これ以上は苦しみが増すばかりという話だったので、仕方がないのではないかと思い、長いことありがとうございましたと申し上げました。
そうしたら、若い先生が人工呼吸器のスイッチをぱちりとお切りになりました。
先生がおっしゃるには、人工呼吸器の余波がありますから、あと5分くらいは「いのち」があるとのことでした。
そこで、改めて主人を見ると、鼻からも口からも管が出ていて、ひしゃげた顔をしていました。

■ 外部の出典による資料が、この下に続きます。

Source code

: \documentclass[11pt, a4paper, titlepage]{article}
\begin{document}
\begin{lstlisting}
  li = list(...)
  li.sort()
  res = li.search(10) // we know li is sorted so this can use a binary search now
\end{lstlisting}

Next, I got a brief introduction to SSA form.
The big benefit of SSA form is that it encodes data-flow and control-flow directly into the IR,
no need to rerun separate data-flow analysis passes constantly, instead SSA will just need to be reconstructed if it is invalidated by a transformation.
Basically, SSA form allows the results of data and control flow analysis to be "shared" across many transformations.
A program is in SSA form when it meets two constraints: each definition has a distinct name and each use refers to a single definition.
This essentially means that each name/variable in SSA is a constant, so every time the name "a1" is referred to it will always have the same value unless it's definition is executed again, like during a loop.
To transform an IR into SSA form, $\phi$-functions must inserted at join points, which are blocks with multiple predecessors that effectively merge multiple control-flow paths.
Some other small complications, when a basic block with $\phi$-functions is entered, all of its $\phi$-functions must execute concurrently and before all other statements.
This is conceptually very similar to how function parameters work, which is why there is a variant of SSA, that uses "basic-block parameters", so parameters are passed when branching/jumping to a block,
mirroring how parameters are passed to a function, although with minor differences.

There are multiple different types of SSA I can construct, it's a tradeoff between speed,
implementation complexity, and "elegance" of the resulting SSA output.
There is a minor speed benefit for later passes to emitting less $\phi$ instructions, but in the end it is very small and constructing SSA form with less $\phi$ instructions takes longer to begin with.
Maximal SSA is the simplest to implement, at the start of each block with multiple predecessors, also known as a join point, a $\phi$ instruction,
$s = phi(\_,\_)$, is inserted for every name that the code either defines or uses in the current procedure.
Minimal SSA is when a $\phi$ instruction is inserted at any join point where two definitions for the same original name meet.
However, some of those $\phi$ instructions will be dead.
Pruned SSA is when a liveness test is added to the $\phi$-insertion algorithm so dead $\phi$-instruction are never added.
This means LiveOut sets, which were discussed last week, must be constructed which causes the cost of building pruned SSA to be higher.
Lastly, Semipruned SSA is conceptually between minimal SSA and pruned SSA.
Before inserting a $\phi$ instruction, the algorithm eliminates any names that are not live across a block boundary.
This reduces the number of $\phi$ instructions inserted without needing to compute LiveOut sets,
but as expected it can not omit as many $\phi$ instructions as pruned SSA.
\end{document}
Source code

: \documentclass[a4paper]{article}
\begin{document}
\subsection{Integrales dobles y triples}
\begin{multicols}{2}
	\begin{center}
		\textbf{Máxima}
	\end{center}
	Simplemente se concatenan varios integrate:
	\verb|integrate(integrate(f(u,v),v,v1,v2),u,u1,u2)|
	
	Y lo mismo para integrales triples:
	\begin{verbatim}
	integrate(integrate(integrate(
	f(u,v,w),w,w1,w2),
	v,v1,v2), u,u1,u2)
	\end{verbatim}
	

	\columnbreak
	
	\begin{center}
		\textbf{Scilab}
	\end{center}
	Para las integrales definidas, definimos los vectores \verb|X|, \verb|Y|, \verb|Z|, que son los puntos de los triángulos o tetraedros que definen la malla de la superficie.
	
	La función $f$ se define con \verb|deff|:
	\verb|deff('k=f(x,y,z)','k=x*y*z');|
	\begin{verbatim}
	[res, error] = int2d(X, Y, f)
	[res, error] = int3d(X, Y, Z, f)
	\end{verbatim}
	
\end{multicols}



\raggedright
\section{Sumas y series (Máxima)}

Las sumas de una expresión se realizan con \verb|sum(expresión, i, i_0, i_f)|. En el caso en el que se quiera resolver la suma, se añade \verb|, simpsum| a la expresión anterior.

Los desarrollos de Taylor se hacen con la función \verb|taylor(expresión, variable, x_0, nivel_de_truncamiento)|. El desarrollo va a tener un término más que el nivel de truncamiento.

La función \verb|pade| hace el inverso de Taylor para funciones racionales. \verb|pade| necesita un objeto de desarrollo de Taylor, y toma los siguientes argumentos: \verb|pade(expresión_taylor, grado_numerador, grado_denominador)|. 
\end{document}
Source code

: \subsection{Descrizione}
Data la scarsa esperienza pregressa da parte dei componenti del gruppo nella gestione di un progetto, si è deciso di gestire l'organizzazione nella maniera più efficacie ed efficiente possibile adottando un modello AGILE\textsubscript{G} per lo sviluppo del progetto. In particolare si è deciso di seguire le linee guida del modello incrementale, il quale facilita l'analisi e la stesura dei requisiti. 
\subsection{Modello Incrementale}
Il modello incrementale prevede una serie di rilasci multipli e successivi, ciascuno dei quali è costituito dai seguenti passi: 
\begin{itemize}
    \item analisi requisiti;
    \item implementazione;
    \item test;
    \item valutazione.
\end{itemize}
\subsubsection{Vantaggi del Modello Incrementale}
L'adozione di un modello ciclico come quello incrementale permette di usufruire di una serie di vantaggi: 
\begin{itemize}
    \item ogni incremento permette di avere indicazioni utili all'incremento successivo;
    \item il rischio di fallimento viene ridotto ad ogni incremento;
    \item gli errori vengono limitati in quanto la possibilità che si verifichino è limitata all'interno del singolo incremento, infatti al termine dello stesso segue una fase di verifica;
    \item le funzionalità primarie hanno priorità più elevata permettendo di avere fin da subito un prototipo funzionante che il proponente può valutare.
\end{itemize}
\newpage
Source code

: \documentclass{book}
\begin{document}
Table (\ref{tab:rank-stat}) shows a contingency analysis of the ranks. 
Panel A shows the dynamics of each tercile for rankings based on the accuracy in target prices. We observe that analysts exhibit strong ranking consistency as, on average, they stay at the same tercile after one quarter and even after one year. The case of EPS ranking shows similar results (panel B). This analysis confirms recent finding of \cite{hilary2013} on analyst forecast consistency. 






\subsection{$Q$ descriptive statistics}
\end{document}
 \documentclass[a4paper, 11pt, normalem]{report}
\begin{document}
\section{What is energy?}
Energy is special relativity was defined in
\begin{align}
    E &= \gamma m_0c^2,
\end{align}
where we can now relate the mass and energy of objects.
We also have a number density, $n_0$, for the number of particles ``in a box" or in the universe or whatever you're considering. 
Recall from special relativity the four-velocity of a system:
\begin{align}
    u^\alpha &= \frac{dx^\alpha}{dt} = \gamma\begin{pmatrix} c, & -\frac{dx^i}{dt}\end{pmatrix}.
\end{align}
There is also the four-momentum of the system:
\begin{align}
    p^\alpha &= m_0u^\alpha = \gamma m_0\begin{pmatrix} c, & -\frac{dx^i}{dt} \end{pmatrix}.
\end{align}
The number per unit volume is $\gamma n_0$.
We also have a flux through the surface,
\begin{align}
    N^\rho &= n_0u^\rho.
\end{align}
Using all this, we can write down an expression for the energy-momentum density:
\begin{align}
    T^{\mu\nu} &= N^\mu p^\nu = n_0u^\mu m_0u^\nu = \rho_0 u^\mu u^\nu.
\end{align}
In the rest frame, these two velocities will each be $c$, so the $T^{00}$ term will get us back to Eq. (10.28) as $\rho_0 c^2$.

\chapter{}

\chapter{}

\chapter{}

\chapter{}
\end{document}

そこで、せめて鼻や口から出ている管を抜いてくださいと申しました。
私はずっと手を握っていました。
まだまだ、あたたかい手でした。
管が抜けてホッとしたのと、主人のうれしそうな顔になったのとが同時でした。

そのときです。
握った手を通して「死は終わりではない。おまえにもまた必ず会えるよ」というメッセージが響いてきたのです。
それは言葉では説明できません。
私は死んでいく人から、「愛している人を失うのはお前ばっかりじゃないんだよ、しっかりしろ!」と言われたような気がしました。
主人が亡くなったら、私はベッドの下に倒れて死んでしまうのではないか思っていたのに、このメッセージをもらって本当に立ち直れたと思います。